Great Blue Heron, Ardea herodias wardi, Adults, Blue Morph. Photograph taken in the greater Puerto Adolfo Lopez Mateos, Baja California Sur, November 2016.

Great Blue Heron, Ardea herodias wardi, Adults, Blue Morph. Photograph taken in within the Wakodahatchee Wetlands, Delray Beach, Florida, February  2023. Photograph and identification courtesy of Faith Hubsch, Fort Lauderdale, Florida.

Great Blue Heron, Ardea herodias wardi, Adults, Blue Morph. Photograph taken within the Everglades National Park, South Florida, April 2020. Photograph and identification courtesy of Faith Hubsch, Fort Lauderdale, Florida.

Great Blue Heron, Ardea herodias wardi, Adult, Blue Morph. Photograph taken with the rocky shoreline of the greater Bahía de los Ángeles area, Baja California, January 2022.  Photograph  courtesy of George Flicker, Bahía de los Ángeles. Identification courtesy of Mary & George Flicker, Bahía de los Ángeles.

Great Blue Heron, Ardea herodias wardi, Blue Morph. Photograph taken within the Everglades of Southwest Florida, February 2019. Photograph courtesy of Carol Snow, Del Mar, California.

Great Blue Heron, Ardea herodias wardi, Blue Morph. Birds photographed in the Parque National Huatulco, Huatulco, Oaxaca, March 2021. Photographs and identification courtesy of Marina Sutormina, Stockholm, Sweden.

The Great Blue Heron, Ardea herodias herodias, Ardea herodias occidentalis and Ardea herodias wardi are three of five subspecies of Great Blue Heron, all three of which are found in Mexico. They are a member of the Ardeidae Family of Herons, Egrets and Bitterns. There are twelve members of the Ardea Genus. The Great White Heron is known in Mexico as garza azulada.

The Great Blue Heron is the largest heron in North America. The sexes are similar in appearance, but the females are slightly smaller in stature. The blue morph subspecies (Herodius Group) has gray underparts, a fore-neck streaked with white, black and rust brown. The head is mostly white with a wide blue stripe running above the eyes to the back of the head. They have a long neck and long legs. The adults have a long body and occipital plumes that are absent in juveniles. Their wings are long and rounded. They have a long, tapered yellow bill, yellow eyes and brown to greenish legs and a short tail. The adults have a white crown; the juveniles have a solid gray crown. The white morph subspecies (Occidentalis Group) has totally white plumage and known as the Great White Heron.

The Great Blue Heron is one of the most widespread and adaptable wading birds in North America. They are found in both marine coastal and freshwater habitats. They are known primarily as a shoreline coastal wader that can also be found in the interior at elevations up to 2,500 m (8,200 feet).
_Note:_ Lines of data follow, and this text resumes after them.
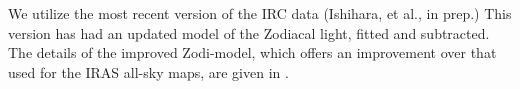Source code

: \documentclass[preprint2,longabstract]{aastex}
\begin{document}

      We utilize the most recent version of the IRC data (Ishihara, et al., in prep.) This version has had an updated model of the Zodiacal light, fitted and subtracted. The details of the improved Zodi-model, which offers an improvement over that used for the IRAS all-sky maps, are given in \cite{kondo16}.
\end{document}
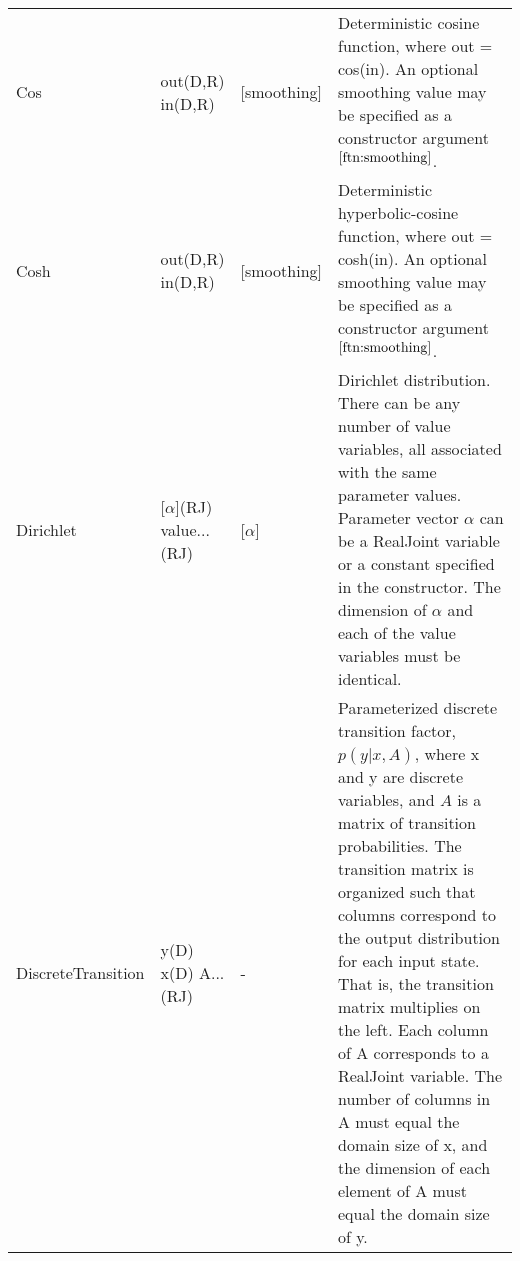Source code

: \begin{longtable} {p{3.5cm} p{2.2cm} p{2cm} p{7cm}}
%
Cos & out(D,R) \newline in(D,R) & [smoothing] & Deterministic cosine function, where out = cos(in). An optional smoothing value may be specified as a constructor argument$^{\ref{ftn:smoothing}}$. \\
%
Cosh & out(D,R) \newline in(D,R) & [smoothing] & Deterministic hyperbolic-cosine function, where out = cosh(in). An optional smoothing value may be specified as a constructor argument$^{\ref{ftn:smoothing}}$. \\
%
Dirichlet & [$\alpha$](RJ) \newline value...(RJ) & [$\alpha$] & Dirichlet distribution.  There can be any number of value variables, all associated with the same parameter values.  Parameter vector $\alpha$ can be a RealJoint variable or a constant specified in the constructor.  The dimension of $\alpha$ and each of the value variables must be identical. \\
%
DiscreteTransition & y(D) \newline x(D) \newline A...(RJ) & - & 
Parameterized discrete transition factor, $p(y | x, A)$, where x and y are discrete variables, and $A$ is a matrix of transition probabilities. The transition matrix is organized such that columns correspond to the output distribution for each input state. That is, the transition matrix multiplies on the left. Each column of A corresponds to a RealJoint variable. The number of columns in A must equal the domain size of x, and the dimension of each element of A  must equal the domain size of y. \newline

\end{longtable}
They are diurnal feeders that feed as solitary individuals or in small groups with other species of colonial waterbirds in shallow coastal marine waters, coastal mangrove swamps, sea beaches, prairie, pasture and cultivated fields, and aquacultural ponds. The occidentalis subspecies prefers freshwater systems. Inland birds also consume rodents and other animals. They consume amphibians, invertebrates, mammals and reptiles. Their nests are preyed upon by bald eagles, common ravens, crows, hawks and vultures as well-as bears, racoons, and snakes with first year mortality rates of 70%. They are also disturbed by human activity. They nest in mixed-species assemblages of colonial waterbird in trees, bushes, on the ground and on artificial structures usually near water. They prefer to nest in vegetation on islands or in swamps, to avoid ground predators. Colonies can reach several hundred pairs. They have life spans of up to twenty-three years.
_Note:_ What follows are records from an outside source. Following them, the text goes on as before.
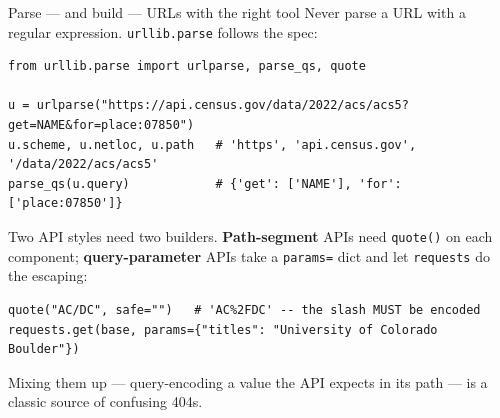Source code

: \documentclass[9pt,aspectratio=169]{beamer}
\begin{document}
\begin{frame}[fragile]{Parse --- and build --- URLs with the right tool}
    Never parse a URL with a regular expression. \texttt{urllib.parse} follows the spec:
\begin{lstlisting}
from urllib.parse import urlparse, parse_qs, quote

u = urlparse("https://api.census.gov/data/2022/acs/acs5?get=NAME&for=place:07850")
u.scheme, u.netloc, u.path   # 'https', 'api.census.gov', '/data/2022/acs/acs5'
parse_qs(u.query)            # {'get': ['NAME'], 'for': ['place:07850']}
\end{lstlisting}
    Two API styles need two builders. \textbf{Path-segment} APIs need \texttt{quote()} on each component; \textbf{query-parameter} APIs take a \texttt{params=} dict and let \texttt{requests} do the escaping:
\begin{lstlisting}
quote("AC/DC", safe="")   # 'AC%2FDC' -- the slash MUST be encoded
requests.get(base, params={"titles": "University of Colorado Boulder"})
\end{lstlisting}
    Mixing them up --- query-encoding a value the API expects in its path --- is a classic source of confusing 404s.
\end{frame}
\end{document}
The Great Blue Heron is found throughout Mexico. They are both migratory and non-migratory. The herodias subspecies, found in eastern Mexico south to Tabasco, and the wardi subspecies, found in northwest Mexico south to Sinaloa, make seasonal migrations to warmer climates for wintering. The occidentalis subspecies found in the Yucatán are non-migratory.

The Great Blue Heron is unlikely to be confused with any other regularly occurring North American bird.

From a conservation perspective the Great Blue Heron is currently considered to be of Least Concern with stable, widely distributed populations. There long-term survival is threatened by destruction and degradation of wetland habitat that destroys nesting environments and feeding areas.